• EXERCISE DATA:
=== Begin Enclosure ===
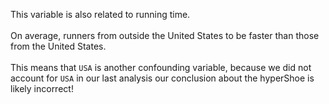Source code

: This variable is also related to running time.
<br>
<br>
On average, runners from outside the United States to be faster than those from the United States. 
<br>
<br>
This means that `USA` is another confounding variable, because we did not account for `USA` in our last analysis our conclusion about the hyperShoe is likely incorrect!
<br>
<br>

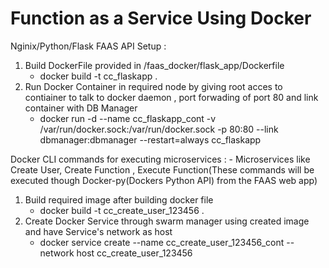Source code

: # Function as a Service Using Docker

Nginix/Python/Flask FAAS API Setup :
1. Build DockerFile provided in /faas_docker/flask_app/Dockerfile
    - docker build -t cc_flaskapp .
2. Run Docker Container in required node by giving root acces to contiainer to talk to docker daemon , port forwading of port 80 and link container with DB Manager
    - docker run -d --name cc_flaskapp_cont -v /var/run/docker.sock:/var/run/docker.sock -p 80:80 --link dbmanager:dbmanager --restart=always cc_flaskapp

Docker CLI commands for executing microservices :
    - Microservices like Create User, Create Function , Execute Function(These commands will be executed though Docker-py(Dockers Python API) from the FAAS web app)
1. Build required image after building docker file
    - docker build -t cc_create_user_123456 .
2. Create Docker Service through swarm manager using created image and have Service's network as host
    - docker service create --name cc_create_user_123456_cont --network host cc_create_user_123456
=== End Enclosure ===
• WORK REQUIRED:
For this exercise, gather every line of the data that contains the word "network".

• EXPECTED ANSWER:
2. Create Docker Service through swarm manager using created image and have Service's network as host
    - docker service create --name cc_create_user_123456_cont --network host cc_create_user_123456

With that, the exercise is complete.